Sunday, November 8, 2009

Public health

Seeing these proud and happy and faces, I feel like opening a bottle of champagne and raising my glass: Amérique, à ta santé! [Health warning: Alcoholic beverages must be consumed with moderation.] But there's still a long road ahead before the bill is transformed into effective law.

Here in France, a major step aimed at reducing the financial deficit of the public health system consists of requiring physicians to prescribe so-called generics rather than the original and expensive brand-name medicaments. For years, like millions of other people, in France and elsewhere, I've been taking the inhibitor of blood thickening named Plavix, in its familiar blue packet.

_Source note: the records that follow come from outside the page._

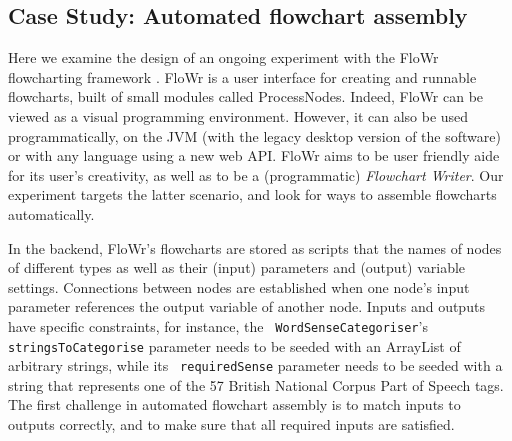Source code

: \subsection{Case Study: Automated flowchart assembly}

Here we examine the design of an ongoing experiment with the FloWr
flowcharting framework \cite{colton-flowcharting}.  FloWr is a user
interface for creating and runnable flowcharts, built of small modules
called ProcessNodes.  Indeed, FloWr can be viewed as a visual
programming environment.  However, it can also be used
programmatically, on the JVM (with the legacy desktop version of the
software) or with any language using a new web API.  FloWr aims to be
user friendly aide for its user's creativity, as well as to be a
(programmatic) \emph{Flowchart Writer}.  Our experiment targets the
latter scenario, and look for ways to assemble flowcharts
automatically.

In the backend, FloWr's flowcharts are stored as scripts that the
names of nodes of different types as well as their (input) parameters
and (output) variable settings.  Connections between nodes are established
when one node's input parameter references the output variable of
another node.
Inputs and outputs have specific constraints, for instance, the {\tt
  WordSenseCategoriser}'s {\tt stringsToCategorise} parameter needs to
be seeded with an ArrayList of arbitrary strings, while its {\tt
  requiredSense} parameter needs to be seeded with a string that
represents one of the 57 British National Corpus Part of Speech tags.
The first challenge in automated flowchart assembly is to match inputs
to outputs correctly, and to make sure that all required inputs are
satisfied.

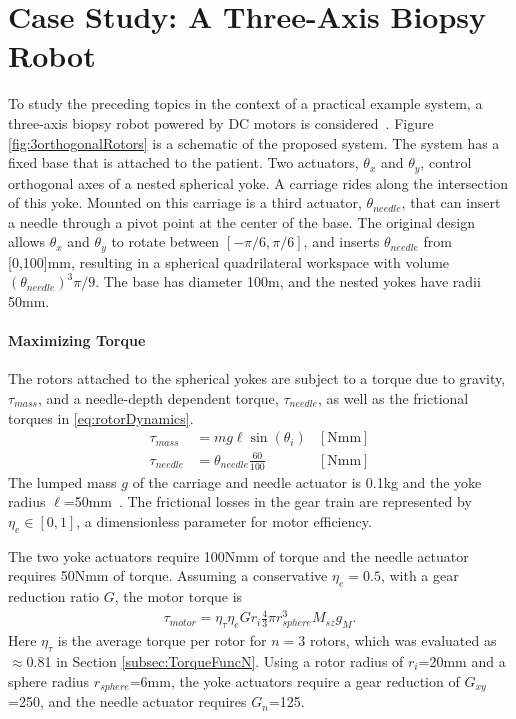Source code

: 
\section{Case Study: A Three-Axis Biopsy Robot}\label{sec:experiment}


To study the preceding topics in the context of a practical example system, a three-axis biopsy robot powered by DC motors is considered~\cite{Walsh2010}.  Figure \ref{fig:3orthogonalRotors} is a schematic of the proposed system.  The system has a fixed base that is attached to the patient.   Two actuators, $\theta_x$ and $\theta_y$, control orthogonal axes of a nested spherical yoke.  A carriage rides along the intersection of this yoke.  Mounted on this carriage is a third actuator, $\theta_{needle}$,  that can insert a needle through a pivot point at the center of the base.  The original design allows $\theta_x$ and $\theta_y$ to rotate between $[-\pi/6,\pi/6]$, and inserts $\theta_{needle}$ from [0,100]mm, resulting in a  spherical quadrilateral workspace with volume $(\theta_{needle})^3\pi/9$.  The base has diameter 100m, and the nested yokes have radii 50mm.



\setcounter{paragraph}{0}
\paragraph{Maximizing Torque}
The rotors attached to the spherical yokes are subject to a torque due to gravity, $\tau_{mass}$, and a needle-depth dependent torque, $\tau_{needle}$, as well as the frictional torques in \eqref{eq:rotorDynamics}.
\begin{align}
\tau_{mass} &= m  g  \ell  \sin(\theta_i) &\mathrm{[Nmm]} \nonumber \\
\tau_{needle} &= \theta_{needle} \frac{60}{100} &\mathrm{[Nmm]} 
\end{align}
The lumped mass $g$ of the carriage and needle actuator is 0.1kg and the yoke radius $\ell$=50mm~\cite{Walsh2010}.  The frictional losses in the gear train are represented by $\eta_e \in[0,1]$, a dimensionless parameter for motor efficiency.  

The two yoke actuators require 100Nmm of torque and the needle actuator requires 50Nmm of torque.  Assuming a conservative $\eta_e=0.5$, with a gear reduction ratio $G$, the motor torque is
\begin{align}
\tau_{motor}  =  \eta_\tau  \eta_e G r_i \frac{4}{3} \pi r_{sphere}^3 M_{sz} g_{M}  . \label{eq:RotorForceGear}
\end{align}
Here $\eta_\tau$ is the average torque per rotor for $n=3$ rotors, which was evaluated as $\approx$0.81 in  Section \ref{subsec:TorqueFuncN}. 
Using a rotor radius of $r_i$=20mm and a sphere radius $r_{sphere}$=6mm, the yoke actuators require a gear reduction of $G_{xy}$=250, and the needle actuator requires $G_{n}$=125. 



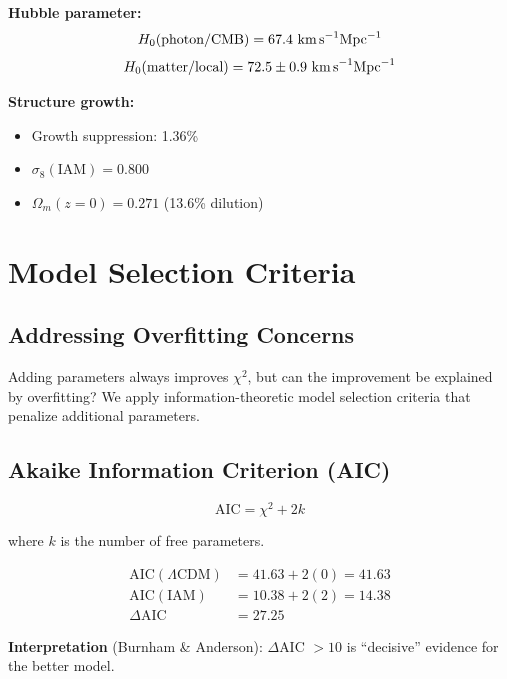 \documentclass[twocolumn,superscriptaddress,prl,amsmath,amssymb]{revtex4-2}
\begin{document}
\textbf{Hubble parameter:}
\begin{equation}
H_0(\text{photon/CMB}) = 67.4 \text{ km\,s}^{-1}\text{Mpc}^{-1}
\end{equation}
\begin{equation}
H_0(\text{matter/local}) = 72.5 \pm 0.9 \text{ km\,s}^{-1}\text{Mpc}^{-1}
\end{equation}

\textbf{Structure growth:}
\begin{itemize}
\item Growth suppression: 1.36\%
\item $\sigma_8(\text{IAM}) = 0.800$
\item $\Omega_m(z=0) = 0.271$ (13.6\% dilution)
\end{itemize}

\section{Model Selection Criteria}

\subsection{Addressing Overfitting Concerns}

Adding parameters always improves $\chi^2$, but can the improvement be explained by overfitting? We apply information-theoretic model selection criteria that penalize additional parameters.

\subsection{Akaike Information Criterion (AIC)}

\begin{equation}
\text{AIC} = \chi^2 + 2k
\end{equation}

where $k$ is the number of free parameters.

\begin{align}
\text{AIC}(\Lambda\text{CDM}) &= 41.63 + 2(0) = 41.63 \nonumber\\
\text{AIC}(\text{IAM}) &= 10.38 + 2(2) = 14.38 \nonumber\\
\Delta\text{AIC} &= 27.25
\end{align}

\textbf{Interpretation} (Burnham \& Anderson): $\Delta$AIC $> 10$ is ``decisive'' evidence for the better model.
\end{document}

I would imagine that the giant French pharmaceutical company Sanofi-Aventis must have spent a tidy sum of money in the invention of the name Plavix, which would be fit for a luxury sports car. This product has always had the reputation of being particularly expensive... but this has not prevented it from becoming one of the most widely-prescribed medicaments in the world.

Well, a few days ago, the local pharmacist gave me the generic product that is proposed as a substitute for Plavix.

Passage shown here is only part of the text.